## Instructions to follow
Would you please set down the lines of the data from the one containing "(the tails of" to the final line, exactly and only those?

[Source data Boundary: Start]

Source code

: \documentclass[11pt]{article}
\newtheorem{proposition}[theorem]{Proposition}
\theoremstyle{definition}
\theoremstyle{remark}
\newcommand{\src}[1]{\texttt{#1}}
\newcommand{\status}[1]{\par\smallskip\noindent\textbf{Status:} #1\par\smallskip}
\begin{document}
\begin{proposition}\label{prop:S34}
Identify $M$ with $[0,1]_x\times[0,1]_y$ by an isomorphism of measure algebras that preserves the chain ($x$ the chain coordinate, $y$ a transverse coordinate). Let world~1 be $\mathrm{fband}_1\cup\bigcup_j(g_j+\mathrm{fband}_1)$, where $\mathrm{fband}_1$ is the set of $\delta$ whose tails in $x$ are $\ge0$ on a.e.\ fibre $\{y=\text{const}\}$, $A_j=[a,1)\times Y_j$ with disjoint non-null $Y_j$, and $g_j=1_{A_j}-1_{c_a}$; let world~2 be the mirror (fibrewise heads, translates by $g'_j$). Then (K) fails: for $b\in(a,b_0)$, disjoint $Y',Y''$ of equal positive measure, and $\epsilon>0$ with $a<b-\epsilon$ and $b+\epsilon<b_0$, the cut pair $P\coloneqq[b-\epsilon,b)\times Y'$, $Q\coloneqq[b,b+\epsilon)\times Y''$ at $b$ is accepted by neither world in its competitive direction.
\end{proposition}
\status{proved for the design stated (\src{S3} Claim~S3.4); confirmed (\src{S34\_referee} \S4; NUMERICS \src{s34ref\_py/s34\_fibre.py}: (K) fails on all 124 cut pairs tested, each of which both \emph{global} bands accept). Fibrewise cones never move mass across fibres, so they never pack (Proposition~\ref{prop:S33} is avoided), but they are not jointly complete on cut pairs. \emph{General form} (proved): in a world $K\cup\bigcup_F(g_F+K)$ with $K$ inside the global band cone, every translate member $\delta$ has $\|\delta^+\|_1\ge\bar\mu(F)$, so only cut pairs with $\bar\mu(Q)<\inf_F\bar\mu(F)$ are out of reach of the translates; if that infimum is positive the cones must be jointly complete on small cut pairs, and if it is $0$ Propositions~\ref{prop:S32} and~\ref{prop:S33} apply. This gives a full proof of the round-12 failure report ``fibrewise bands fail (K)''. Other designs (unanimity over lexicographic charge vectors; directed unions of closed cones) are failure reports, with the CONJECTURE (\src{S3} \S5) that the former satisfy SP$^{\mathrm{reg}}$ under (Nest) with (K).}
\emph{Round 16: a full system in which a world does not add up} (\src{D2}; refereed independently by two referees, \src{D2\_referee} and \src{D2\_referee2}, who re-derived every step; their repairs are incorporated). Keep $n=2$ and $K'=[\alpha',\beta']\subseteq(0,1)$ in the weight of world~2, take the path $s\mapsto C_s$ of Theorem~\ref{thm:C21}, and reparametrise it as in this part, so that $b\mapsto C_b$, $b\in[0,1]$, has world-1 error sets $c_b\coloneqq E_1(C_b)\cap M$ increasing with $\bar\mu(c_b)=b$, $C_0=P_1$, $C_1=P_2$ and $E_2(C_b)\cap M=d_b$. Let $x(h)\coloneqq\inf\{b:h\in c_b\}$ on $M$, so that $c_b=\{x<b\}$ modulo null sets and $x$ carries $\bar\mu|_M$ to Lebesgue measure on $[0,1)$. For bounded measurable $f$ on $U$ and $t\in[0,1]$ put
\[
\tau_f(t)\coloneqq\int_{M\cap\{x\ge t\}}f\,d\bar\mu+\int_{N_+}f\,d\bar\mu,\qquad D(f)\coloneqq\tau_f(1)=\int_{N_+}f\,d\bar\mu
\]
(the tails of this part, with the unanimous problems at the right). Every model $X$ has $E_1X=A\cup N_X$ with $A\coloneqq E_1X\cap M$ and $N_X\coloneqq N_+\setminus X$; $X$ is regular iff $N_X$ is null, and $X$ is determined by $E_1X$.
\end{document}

[Source data Boundary: End]

## Output for this task
(the tails of this part, with the unanimous problems at the right). Every model $X$ has $E_1X=A\cup N_X$ with $A\coloneqq E_1X\cap M$ and $N_X\coloneqq N_+\setminus X$; $X$ is regular iff $N_X$ is null, and $X$ is determined by $E_1X$.
\end{document}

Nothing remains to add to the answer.